Na ausência de um fulgor crítico, tem persistido entre nós uma incapacidade de relação, de estabelecermos um absorvente enredo feito de disputas claramente assumidas, sem recair em subterfúgios, sem se esquivar à última procurando miseráveis justificações, frustrando qualquer hipótese de um combate frontal e leal que permita chegar a ver triunfar uma posição sobre outra. Por esta razão, temos “estado ausentes da nossa própria realidade”, e mesmo a nossa literatura é quase toda ela um ensejo de tomar balanço para emigrações imaginárias, desertar de algum modo, e, por essa razão, a maioria dos nossos escritores vivem obcecados com as distinções, com essas cerimónias de coroação por bom comportamento, e toda a sua revolta é por não terem entrado no quadro de honra, acabando por formar apenas essas confrarias da lamúria, estabelecendo essas hierarquias da lisonja provincial, tentando convencer-se de que tudo estaria certo se o prémio fosse deles e não dos outros, sem chegar a perceber que o problema é tudo isto ser um sonho medíocre. E por esta razão ninguém escapa à envenenada tentação do ressentimento, e somos, por fim, os traidores de qualquer valor de convivência e admiração, de qualquer sentido de honestidade ou lealdade para com nós mesmos e face aos outros.
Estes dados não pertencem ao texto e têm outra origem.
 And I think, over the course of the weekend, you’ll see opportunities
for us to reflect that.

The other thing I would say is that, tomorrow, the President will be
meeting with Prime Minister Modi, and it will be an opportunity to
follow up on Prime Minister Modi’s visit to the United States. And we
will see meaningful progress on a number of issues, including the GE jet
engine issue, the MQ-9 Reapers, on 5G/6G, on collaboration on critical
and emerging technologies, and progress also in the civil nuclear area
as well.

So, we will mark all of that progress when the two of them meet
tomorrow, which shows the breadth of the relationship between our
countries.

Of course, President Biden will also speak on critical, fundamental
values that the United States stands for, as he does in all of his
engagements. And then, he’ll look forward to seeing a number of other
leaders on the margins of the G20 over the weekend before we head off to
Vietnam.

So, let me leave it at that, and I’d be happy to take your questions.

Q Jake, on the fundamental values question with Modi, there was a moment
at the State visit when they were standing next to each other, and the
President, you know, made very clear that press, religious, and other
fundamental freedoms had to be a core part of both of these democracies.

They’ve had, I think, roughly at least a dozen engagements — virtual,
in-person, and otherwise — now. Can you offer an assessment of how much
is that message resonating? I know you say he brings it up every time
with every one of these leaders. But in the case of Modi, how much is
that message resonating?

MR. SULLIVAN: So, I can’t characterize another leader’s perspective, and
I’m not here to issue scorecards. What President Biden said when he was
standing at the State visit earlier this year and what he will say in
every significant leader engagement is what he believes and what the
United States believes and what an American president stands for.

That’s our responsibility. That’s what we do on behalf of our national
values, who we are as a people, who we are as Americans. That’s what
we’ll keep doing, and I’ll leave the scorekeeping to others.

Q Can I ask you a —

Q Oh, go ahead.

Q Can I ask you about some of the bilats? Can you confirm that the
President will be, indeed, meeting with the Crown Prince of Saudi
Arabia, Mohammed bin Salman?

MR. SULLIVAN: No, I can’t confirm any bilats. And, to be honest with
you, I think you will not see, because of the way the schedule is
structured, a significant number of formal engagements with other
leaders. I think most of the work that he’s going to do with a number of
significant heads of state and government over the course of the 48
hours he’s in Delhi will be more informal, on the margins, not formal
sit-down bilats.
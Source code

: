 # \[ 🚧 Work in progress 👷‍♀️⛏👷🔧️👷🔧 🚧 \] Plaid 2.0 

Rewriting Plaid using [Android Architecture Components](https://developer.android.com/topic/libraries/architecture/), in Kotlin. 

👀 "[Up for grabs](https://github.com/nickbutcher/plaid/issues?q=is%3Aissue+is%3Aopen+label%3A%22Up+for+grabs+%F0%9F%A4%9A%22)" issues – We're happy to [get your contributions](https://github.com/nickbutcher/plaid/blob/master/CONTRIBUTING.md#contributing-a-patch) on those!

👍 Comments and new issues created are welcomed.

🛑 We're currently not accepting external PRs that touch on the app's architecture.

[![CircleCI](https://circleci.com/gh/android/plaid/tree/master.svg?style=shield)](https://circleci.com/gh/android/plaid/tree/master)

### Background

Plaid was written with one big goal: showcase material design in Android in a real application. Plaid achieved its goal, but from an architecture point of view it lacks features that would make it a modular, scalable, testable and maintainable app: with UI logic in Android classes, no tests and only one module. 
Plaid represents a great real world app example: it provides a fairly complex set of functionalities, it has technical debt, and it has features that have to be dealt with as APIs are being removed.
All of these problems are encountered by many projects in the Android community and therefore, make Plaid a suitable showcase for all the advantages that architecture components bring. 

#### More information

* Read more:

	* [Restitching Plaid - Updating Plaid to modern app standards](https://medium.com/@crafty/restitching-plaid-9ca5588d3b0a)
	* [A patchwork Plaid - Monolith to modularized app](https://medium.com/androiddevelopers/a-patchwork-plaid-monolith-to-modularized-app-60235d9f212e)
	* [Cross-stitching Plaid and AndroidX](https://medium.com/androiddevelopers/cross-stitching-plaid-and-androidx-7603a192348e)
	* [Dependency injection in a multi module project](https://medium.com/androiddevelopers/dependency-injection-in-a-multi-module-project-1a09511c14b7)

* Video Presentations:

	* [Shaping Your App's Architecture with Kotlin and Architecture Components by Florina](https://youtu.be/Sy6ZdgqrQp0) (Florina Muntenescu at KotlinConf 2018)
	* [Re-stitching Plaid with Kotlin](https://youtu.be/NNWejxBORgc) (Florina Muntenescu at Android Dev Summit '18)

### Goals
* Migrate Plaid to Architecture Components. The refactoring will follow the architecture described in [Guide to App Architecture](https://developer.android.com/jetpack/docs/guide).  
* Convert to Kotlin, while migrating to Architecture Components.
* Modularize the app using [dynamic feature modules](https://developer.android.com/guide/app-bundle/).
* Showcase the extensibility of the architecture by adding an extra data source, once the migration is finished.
Como nota Eduardo Lourenço: “Os portugueses não convivem entre si, como uma lenda tenaz o proclama, espiam-se, controlam-se uns aos outros; não dialogam, disputam-se, e a convivência é uma osmose do mesmo ao mesmo, sem enriquecimento mútuo, que nunca um português confessará que aprendeu alguma coisa de um outro, a menos que seja pai ou mãe…” Por essa razão é que Portugal é já em si mesmo o exílio, uma traiçoeira pátria onde a ninguém é dado o seu reflexo e todos fogem de si mesmos, fabricando a sua sombra de ilusão, escavando nela essa evocação incandescente, delirada. Assim, a nossa crise é quase de ordem lírica, e daí este sufoco labiríntico em que nos perdemos, procurando por todos os meios esquivarmo-nos aos nossos reflexos, entregando-nos a essa forma de autocomplacência que é o pior dos venenos, pois nem sequer tem a decência de nos matar, mas adia-nos, faz de nós seres que, estando sujeitos a esse atraso demencial, vivem e alimentam-se da sua própria decomposição.